_DATA FOR REVIEW_:
#####

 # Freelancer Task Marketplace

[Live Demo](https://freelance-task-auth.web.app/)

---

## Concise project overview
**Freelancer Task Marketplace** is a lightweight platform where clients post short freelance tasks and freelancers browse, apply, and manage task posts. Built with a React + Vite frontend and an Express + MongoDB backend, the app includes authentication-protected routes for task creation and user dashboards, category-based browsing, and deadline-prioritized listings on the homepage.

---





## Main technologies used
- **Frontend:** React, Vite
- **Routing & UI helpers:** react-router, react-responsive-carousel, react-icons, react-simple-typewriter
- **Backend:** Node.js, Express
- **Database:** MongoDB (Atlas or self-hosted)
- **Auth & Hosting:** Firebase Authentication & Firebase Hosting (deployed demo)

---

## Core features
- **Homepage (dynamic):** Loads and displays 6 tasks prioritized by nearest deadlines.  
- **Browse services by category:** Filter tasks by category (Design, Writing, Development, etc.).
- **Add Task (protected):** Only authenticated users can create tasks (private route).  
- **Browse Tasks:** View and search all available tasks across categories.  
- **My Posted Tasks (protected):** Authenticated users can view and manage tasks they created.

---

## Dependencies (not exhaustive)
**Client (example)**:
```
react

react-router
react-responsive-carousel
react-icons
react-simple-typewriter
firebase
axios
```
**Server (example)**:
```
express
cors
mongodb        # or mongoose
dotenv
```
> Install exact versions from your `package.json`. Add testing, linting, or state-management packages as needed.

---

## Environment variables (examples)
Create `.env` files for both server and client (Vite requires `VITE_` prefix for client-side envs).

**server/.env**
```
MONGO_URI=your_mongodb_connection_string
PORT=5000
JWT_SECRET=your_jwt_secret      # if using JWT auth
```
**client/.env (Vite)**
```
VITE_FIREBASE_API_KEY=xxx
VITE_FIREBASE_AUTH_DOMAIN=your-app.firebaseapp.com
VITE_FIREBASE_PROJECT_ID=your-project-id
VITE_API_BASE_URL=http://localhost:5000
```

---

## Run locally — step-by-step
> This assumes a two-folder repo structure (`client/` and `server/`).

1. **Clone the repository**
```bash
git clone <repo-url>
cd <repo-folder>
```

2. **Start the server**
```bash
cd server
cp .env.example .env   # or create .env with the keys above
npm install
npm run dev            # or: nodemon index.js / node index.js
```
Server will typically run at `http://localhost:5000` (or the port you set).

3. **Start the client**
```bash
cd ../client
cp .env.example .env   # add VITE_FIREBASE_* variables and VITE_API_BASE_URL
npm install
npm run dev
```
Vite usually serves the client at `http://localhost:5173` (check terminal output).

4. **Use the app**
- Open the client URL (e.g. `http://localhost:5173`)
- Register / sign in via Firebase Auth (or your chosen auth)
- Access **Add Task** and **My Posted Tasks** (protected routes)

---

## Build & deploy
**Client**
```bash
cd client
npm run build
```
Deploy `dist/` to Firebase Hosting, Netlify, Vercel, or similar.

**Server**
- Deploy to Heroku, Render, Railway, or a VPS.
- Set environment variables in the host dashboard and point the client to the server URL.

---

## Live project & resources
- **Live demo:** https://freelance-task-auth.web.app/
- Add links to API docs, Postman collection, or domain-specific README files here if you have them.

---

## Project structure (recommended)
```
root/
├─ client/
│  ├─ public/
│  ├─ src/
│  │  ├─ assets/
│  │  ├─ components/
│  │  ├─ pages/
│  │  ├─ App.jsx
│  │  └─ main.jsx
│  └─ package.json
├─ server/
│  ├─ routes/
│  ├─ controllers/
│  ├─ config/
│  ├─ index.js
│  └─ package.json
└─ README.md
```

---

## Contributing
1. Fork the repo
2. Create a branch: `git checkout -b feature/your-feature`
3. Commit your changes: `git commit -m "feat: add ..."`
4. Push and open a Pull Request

#####

_EXERCISE GOAL_: Beginning from the line that contains "## Contributing", give each line again exactly, through the final line of the records.

_SOLUTION TO THIS PROBLEM_:
## Contributing
1. Fork the repo
2. Create a branch: `git checkout -b feature/your-feature`
3. Commit your changes: `git commit -m "feat: add ..."`
4. Push and open a Pull Request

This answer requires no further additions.